Citizens' Issues
No New Organization to Replace Planning Commission, Please!

Distribution of resources is no longer a relevant issue and there are plenty of specialized institutions all over India who can do the thinking and planning for the government. Let us allow the Planning Commission to achieve moksha


The Economic Times proclaimed on the morning of 15th August that the vice chairman of planning commission is to be named soon; it even mentioned Suresh Prabhu former power minster of Shiva Sena as a front runner.

On the same day from the ramparts of the Red Fort, Prime minister (PM) Narendra Modi conducted the single largest 'massacre' of 'Development Economists' in modern history by abolishing the Soviet-era relic called Planning Commission. It is rumored that more than hundreds of this species were occupying seats in Yojana Bhavan. It was also mentioned in passing by the PM that the said institution is to be replaced by one that is more effective.

This was a major big blow to Nehruvian Marxists who thrived on Mahalonobis’s idea borrowed from the Soviets that planning by the Government is critical for development and Government is best suited to organize our lives.

Then started the hunt for new residence for the same old Government thinkers. The Economic times [ET], a paper which thrives on 'sources' and 'deep throats' in Government rather than any serious economic reporting and analysis- decided to take matters in its own hands and declared there would be a 'New Planning Commission'. On 18th August  it reported about the new planning commission’s tasks and members as well.

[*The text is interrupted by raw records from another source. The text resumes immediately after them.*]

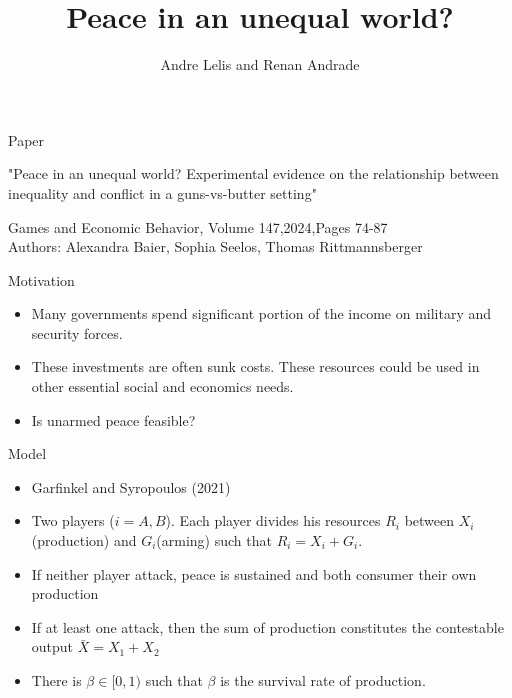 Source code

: \documentclass[11pt]{beamer}
\author{Andre Lelis and Renan Andrade}
\title{Peace in an unequal world?}
\begin{document}
\begin{frame}
\titlepage
\end{frame}


\begin{frame}{Paper}

"Peace in an unequal world? Experimental evidence on the relationship between inequality and conflict in a guns-vs-butter setting"

Games and Economic Behavior,
Volume 147,2024,Pages 74-87\\

Authors: Alexandra Baier, Sophia Seelos, Thomas Rittmannsberger
\end{frame}

\begin{frame}{Motivation}

\begin{itemize}
\item Many governments spend significant portion of the income on military and security forces.
\item These investments are often sunk costs. These resources could be used in other essential social and economics needs.
\item Is unarmed peace feasible?
\end{itemize}

\end{frame}

\begin{frame}{Model}

\begin{itemize}
\item Garfinkel and Syropoulos (2021)

\item Two players ($i= A,B$). Each player divides his resources $R_{i}$ between $X_{i}$(production) and $G_{i}$(arming) such that  $R_{i} = X_{i} + G_{i}$. 

\item If neither player attack, peace is sustained and both consumer their own production

\item If at least one attack, then the sum of production constitutes the contestable output $\bar{X} = X_{1} + X_{2}$

\item There is $\beta \in [0,1)$ such that $\beta$ is the survival rate of production.
\end{itemize}

\end{frame}
\end{document}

ET also decided to christen the body the  “National development and Reforms Commission”  like in China.

Incidentally, Cuts International public Policy Centre had, as early as July, come up with some recommendations one of which is this very name; so our leading economic paper has not even come up with an original suggestion.

Now the real issue is about replacing the old Planning Commission with a new one that is “vibrant and independent” –these are standard words used by usual suspects.

Then came the announcement from Prime Minister's Office (PMO) asking all Indians to send their suggestions about this new body and a suitable name for it to be sent to MyGov site.  

First of all we should start by asking a basic question  -- does the said body need to be replaced at all?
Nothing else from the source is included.